#### [Goal of the exercise]
From the listing below, return each line that includes "default".

***** Excerpted data *****

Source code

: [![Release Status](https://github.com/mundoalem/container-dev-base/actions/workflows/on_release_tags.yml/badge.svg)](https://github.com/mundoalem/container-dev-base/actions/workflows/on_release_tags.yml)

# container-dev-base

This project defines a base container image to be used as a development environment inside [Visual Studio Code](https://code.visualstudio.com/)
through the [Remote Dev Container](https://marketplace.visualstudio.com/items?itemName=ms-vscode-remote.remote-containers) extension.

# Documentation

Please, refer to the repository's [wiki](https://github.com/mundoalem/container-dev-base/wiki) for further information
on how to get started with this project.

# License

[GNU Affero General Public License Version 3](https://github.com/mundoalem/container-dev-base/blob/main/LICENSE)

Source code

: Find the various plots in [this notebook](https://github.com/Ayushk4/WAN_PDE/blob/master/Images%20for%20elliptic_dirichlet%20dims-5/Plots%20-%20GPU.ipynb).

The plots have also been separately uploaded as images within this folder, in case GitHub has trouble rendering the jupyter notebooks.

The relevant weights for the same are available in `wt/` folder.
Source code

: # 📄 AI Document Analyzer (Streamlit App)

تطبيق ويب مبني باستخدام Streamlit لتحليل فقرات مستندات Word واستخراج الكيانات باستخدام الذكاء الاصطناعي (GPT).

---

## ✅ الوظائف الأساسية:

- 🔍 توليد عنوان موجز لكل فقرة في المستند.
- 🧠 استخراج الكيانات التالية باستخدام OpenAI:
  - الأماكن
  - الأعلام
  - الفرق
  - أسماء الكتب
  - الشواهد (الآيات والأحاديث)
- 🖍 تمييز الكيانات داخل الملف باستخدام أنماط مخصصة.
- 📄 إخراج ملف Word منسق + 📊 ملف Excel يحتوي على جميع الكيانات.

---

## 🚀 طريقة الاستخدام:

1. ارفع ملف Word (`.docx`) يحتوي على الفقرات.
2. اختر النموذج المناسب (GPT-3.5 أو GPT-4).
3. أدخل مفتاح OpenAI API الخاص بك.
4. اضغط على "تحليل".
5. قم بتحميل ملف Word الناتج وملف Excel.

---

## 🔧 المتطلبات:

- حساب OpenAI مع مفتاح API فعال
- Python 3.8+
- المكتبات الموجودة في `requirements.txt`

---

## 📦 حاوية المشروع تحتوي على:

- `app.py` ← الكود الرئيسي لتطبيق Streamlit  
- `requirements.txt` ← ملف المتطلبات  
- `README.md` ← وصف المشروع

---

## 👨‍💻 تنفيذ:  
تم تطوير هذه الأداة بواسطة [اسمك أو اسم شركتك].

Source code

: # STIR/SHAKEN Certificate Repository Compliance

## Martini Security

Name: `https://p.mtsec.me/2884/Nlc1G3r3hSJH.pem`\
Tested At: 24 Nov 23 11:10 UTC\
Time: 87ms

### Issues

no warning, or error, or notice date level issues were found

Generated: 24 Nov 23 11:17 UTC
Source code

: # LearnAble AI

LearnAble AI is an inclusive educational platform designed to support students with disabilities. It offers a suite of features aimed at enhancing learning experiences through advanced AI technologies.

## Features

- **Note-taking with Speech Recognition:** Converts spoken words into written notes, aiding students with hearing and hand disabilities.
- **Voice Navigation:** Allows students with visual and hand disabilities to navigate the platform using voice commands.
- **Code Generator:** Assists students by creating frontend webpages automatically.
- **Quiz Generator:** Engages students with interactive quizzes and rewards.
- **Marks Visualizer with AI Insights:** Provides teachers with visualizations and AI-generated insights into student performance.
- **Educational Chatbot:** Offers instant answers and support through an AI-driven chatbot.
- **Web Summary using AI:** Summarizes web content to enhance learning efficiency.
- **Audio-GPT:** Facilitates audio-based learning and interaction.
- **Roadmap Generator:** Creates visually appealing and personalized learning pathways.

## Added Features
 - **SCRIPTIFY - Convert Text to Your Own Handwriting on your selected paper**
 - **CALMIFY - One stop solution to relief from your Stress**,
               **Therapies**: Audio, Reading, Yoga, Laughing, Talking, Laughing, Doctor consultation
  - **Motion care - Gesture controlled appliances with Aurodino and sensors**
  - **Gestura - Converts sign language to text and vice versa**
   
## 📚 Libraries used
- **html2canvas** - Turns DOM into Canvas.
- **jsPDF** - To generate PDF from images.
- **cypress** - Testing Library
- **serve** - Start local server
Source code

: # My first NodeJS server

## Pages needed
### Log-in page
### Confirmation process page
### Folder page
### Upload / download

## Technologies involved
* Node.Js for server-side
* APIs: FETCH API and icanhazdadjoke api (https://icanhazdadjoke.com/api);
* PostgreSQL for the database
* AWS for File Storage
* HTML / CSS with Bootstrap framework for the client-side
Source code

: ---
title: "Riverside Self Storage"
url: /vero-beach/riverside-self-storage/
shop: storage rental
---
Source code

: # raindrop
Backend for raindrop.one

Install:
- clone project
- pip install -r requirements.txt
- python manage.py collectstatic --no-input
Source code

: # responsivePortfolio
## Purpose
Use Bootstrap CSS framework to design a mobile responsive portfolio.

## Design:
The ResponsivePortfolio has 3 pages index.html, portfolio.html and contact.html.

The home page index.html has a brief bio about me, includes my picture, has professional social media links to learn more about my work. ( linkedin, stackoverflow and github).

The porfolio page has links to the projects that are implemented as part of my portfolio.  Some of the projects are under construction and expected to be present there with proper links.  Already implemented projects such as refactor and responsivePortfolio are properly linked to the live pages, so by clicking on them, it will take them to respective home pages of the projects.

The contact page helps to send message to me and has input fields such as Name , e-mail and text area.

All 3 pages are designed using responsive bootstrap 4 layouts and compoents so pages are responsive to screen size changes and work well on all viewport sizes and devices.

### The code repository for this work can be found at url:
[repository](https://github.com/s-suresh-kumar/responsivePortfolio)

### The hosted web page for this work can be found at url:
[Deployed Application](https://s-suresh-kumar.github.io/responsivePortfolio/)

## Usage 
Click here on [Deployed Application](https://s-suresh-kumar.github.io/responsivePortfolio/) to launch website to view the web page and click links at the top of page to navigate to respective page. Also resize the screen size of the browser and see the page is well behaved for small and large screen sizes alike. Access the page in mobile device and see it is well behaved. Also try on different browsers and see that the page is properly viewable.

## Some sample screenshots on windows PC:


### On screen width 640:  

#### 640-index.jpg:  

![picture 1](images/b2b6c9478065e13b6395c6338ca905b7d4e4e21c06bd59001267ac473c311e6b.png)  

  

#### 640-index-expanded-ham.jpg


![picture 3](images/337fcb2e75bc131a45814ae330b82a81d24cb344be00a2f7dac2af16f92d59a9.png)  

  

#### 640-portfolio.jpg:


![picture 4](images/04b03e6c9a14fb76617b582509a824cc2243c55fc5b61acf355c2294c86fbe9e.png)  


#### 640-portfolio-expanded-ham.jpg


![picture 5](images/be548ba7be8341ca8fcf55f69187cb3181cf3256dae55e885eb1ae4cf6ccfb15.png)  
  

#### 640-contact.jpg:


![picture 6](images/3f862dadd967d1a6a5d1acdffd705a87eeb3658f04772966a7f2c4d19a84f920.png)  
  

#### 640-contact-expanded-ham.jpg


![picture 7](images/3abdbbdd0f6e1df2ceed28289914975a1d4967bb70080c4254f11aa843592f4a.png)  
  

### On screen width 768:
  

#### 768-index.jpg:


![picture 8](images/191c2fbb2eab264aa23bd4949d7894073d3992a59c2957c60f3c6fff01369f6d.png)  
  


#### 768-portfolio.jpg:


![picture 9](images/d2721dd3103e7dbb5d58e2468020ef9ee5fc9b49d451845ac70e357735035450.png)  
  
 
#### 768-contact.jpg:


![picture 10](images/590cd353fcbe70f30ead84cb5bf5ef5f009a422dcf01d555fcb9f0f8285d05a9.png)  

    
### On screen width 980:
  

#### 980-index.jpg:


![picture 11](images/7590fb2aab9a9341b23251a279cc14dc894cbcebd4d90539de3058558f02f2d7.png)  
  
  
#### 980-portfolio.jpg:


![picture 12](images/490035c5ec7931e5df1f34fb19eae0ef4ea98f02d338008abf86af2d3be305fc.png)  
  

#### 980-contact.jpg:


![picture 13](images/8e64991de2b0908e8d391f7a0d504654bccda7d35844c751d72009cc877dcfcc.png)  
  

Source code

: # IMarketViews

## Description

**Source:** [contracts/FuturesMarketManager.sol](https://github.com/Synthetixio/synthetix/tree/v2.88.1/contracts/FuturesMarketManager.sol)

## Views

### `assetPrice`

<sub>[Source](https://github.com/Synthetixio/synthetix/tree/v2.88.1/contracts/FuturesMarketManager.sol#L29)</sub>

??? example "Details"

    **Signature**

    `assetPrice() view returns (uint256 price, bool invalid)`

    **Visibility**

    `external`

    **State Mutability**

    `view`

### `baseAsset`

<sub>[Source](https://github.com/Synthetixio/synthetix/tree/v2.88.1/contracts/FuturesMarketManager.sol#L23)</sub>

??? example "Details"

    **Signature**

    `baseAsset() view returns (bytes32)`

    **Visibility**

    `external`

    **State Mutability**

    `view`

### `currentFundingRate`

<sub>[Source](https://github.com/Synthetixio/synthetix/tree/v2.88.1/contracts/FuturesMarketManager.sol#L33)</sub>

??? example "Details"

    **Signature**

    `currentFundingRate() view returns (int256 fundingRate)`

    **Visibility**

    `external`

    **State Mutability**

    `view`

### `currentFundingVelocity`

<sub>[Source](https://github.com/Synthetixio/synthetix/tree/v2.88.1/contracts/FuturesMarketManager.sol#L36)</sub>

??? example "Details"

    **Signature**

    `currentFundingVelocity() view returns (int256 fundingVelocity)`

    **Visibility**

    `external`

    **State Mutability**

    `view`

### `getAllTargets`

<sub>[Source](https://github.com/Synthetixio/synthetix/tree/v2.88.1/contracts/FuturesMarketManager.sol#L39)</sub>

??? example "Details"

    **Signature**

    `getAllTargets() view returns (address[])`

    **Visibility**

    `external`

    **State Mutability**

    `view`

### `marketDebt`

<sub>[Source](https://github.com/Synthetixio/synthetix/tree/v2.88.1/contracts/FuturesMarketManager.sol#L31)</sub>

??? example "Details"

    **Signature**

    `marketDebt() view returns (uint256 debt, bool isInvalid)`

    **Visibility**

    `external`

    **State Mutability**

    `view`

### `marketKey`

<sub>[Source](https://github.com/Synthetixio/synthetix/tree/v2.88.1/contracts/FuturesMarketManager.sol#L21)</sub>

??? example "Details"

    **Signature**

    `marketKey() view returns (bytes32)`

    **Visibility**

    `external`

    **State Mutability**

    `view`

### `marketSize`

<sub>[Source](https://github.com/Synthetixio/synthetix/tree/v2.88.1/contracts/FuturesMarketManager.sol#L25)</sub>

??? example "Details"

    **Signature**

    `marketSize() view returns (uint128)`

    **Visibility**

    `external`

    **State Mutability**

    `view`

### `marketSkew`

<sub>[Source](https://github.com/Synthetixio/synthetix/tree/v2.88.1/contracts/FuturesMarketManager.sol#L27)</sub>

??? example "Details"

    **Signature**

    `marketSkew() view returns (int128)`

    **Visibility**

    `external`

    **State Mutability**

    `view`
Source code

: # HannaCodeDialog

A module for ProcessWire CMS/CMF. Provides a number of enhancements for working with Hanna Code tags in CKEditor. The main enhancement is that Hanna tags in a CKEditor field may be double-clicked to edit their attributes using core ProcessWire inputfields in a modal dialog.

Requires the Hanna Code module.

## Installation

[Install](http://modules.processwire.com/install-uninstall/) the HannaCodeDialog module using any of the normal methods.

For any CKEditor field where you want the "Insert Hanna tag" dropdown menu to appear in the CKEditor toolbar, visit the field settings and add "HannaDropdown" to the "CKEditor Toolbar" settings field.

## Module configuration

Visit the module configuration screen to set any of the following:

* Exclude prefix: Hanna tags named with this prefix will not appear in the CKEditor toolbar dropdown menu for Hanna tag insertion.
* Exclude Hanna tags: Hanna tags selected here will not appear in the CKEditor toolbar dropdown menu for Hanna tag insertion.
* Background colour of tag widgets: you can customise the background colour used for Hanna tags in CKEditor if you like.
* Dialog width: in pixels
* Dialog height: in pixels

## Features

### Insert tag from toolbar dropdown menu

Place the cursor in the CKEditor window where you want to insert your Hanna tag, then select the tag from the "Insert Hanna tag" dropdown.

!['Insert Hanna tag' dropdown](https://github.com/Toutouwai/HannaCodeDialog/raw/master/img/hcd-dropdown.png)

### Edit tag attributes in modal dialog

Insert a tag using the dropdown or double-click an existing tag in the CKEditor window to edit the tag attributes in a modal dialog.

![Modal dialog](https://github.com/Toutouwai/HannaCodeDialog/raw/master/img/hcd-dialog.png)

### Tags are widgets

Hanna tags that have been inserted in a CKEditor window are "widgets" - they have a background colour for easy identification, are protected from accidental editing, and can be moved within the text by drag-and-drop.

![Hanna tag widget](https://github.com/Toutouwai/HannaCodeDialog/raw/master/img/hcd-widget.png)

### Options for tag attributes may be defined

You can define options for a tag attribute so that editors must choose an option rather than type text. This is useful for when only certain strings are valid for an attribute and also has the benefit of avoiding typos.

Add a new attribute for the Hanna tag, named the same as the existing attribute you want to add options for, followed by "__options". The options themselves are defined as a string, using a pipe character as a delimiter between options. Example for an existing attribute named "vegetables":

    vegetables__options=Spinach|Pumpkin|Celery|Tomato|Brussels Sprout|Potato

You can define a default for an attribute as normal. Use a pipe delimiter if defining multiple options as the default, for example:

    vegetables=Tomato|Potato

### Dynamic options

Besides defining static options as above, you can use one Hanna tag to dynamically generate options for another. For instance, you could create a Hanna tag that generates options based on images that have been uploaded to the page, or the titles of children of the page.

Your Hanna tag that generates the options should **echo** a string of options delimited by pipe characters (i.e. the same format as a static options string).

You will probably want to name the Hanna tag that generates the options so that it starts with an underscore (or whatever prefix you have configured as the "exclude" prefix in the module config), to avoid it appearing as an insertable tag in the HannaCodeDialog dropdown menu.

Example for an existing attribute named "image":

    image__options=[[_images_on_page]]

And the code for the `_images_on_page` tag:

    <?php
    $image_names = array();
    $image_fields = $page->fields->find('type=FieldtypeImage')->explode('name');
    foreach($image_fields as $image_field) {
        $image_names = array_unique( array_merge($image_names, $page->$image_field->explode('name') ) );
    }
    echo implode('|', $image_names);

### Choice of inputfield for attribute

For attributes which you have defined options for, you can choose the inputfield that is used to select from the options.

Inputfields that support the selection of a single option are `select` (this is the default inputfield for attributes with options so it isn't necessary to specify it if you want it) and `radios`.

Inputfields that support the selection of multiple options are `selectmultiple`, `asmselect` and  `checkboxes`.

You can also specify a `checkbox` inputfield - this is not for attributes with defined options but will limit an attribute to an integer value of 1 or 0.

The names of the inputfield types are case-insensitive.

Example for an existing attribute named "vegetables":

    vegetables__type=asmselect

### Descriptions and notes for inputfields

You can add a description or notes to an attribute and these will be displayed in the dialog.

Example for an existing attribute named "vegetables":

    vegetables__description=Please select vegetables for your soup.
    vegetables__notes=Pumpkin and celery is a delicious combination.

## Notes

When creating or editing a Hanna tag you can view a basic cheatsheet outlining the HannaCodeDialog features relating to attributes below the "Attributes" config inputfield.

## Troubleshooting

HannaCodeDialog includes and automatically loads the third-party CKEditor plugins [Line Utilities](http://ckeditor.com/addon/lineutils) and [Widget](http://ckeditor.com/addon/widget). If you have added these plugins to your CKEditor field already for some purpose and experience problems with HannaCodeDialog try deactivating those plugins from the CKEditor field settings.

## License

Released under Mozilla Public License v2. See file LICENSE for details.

*****

#### [Answer section]
You can define a default for an attribute as normal. Use a pipe delimiter if defining multiple options as the default, for example:
Inputfields that support the selection of a single option are `select` (this is the default inputfield for attributes with options so it isn't necessary to specify it if you want it) and `radios`.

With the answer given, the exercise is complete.